Return, exactly and in full, the lines of the records below starting at the one with "## Part 1: Website Description" and ending at the one with "3. Hover interaction.", and no other lines.
________
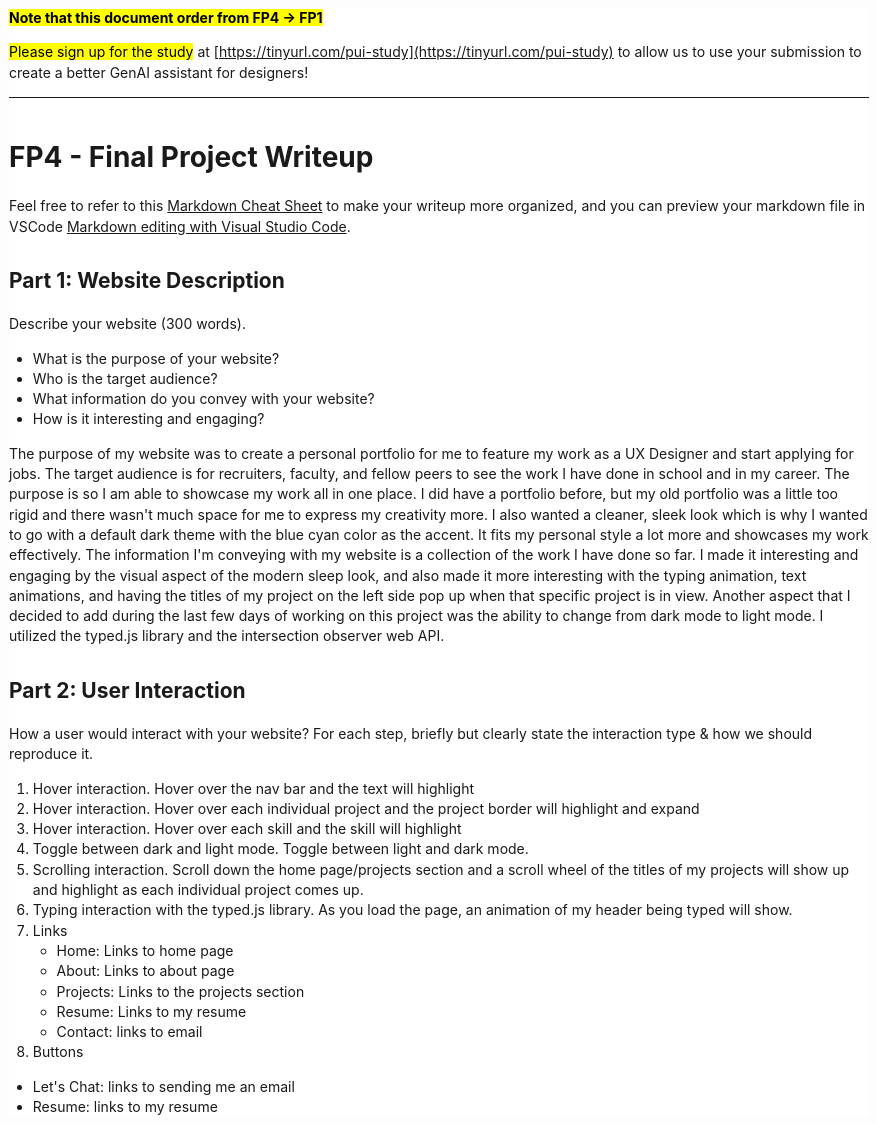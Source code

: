<mark>**Note that this document order from FP4 -> FP1**</mark>

<mark>Please sign up for the study</mark> at [https://tinyurl.com/pui-study](https://tinyurl.com/pui-study) to allow us to use your submission to create a better GenAI assistant for designers!

---

# **FP4 \- Final Project Writeup**

Feel free to refer to this [Markdown Cheat Sheet](https://www.markdownguide.org/cheat-sheet/) to make your writeup more organized, and you can preview your markdown file in VSCode [Markdown editing with Visual Studio Code](https://code.visualstudio.com/docs/languages/markdown#_markdown-preview). 


## Part 1: Website Description

Describe your website (300 words).

* What is the purpose of your website?   
* Who is the target audience?  
* What information do you convey with your website?   
* How is it interesting and engaging? 

The purpose of my website was to create a personal portfolio for me to feature my work as a UX Designer and start applying for jobs. The target audience is for recruiters, faculty, and fellow peers to see the work I have done in school and in my career. The purpose is so I am able to showcase my work all in one place. I did have a portfolio before, but my old portfolio was a little too rigid and there wasn't much space for me to express my creativity more. I also wanted a cleaner, sleek look which is why I wanted to go with a default dark theme with the blue cyan color as the accent. It fits my personal style a lot more and showcases my work effectively. The information I'm conveying with my website is a collection of the work I have done so far. I made it interesting and engaging by the visual aspect of the modern sleep look, and also made it more interesting with the typing animation, text animations, and having the titles of my project on the left side pop up when that specific project is in view. Another aspect that I decided to add during the last few days of working on this project was the ability to change from dark mode to light mode. I utilized the typed.js library and the intersection observer web API.

## Part 2: User Interaction

How a user would interact with your website? For each step, briefly but clearly state the interaction type & how we should reproduce it.

1. Hover interaction. Hover over the nav bar and the text will highlight 
2. Hover interaction. Hover over each individual project and the project border will highlight and expand
3. Hover interaction. Hover over each skill and the skill will highlight
4. Toggle between dark and light mode. Toggle between light and dark mode.
5. Scrolling interaction. Scroll down the home page/projects section and a scroll wheel of the titles of my projects will show up and highlight as each individual project comes up.
6. Typing interaction with the typed.js library. As you load the page, an animation of my header being typed will show. 
6. Links
    - Home: Links to home page
    - About: Links to about page
    - Projects: Links to the projects section
    - Resume: Links to my resume
    - Contact: links to email 
6. Buttons
  - Let's Chat: links to sending me an email
  - Resume: links to my resume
________
Task output:
## Part 1: Website Description

Describe your website (300 words).

* What is the purpose of your website?   
* Who is the target audience?  
* What information do you convey with your website?   
* How is it interesting and engaging? 

The purpose of my website was to create a personal portfolio for me to feature my work as a UX Designer and start applying for jobs. The target audience is for recruiters, faculty, and fellow peers to see the work I have done in school and in my career. The purpose is so I am able to showcase my work all in one place. I did have a portfolio before, but my old portfolio was a little too rigid and there wasn't much space for me to express my creativity more. I also wanted a cleaner, sleek look which is why I wanted to go with a default dark theme with the blue cyan color as the accent. It fits my personal style a lot more and showcases my work effectively. The information I'm conveying with my website is a collection of the work I have done so far. I made it interesting and engaging by the visual aspect of the modern sleep look, and also made it more interesting with the typing animation, text animations, and having the titles of my project on the left side pop up when that specific project is in view. Another aspect that I decided to add during the last few days of working on this project was the ability to change from dark mode to light mode. I utilized the typed.js library and the intersection observer web API.

## Part 2: User Interaction

How a user would interact with your website? For each step, briefly but clearly state the interaction type & how we should reproduce it.

1. Hover interaction. Hover over the nav bar and the text will highlight 
2. Hover interaction. Hover over each individual project and the project border will highlight and expand
3. Hover interaction. Hover over each skill and the skill will highlight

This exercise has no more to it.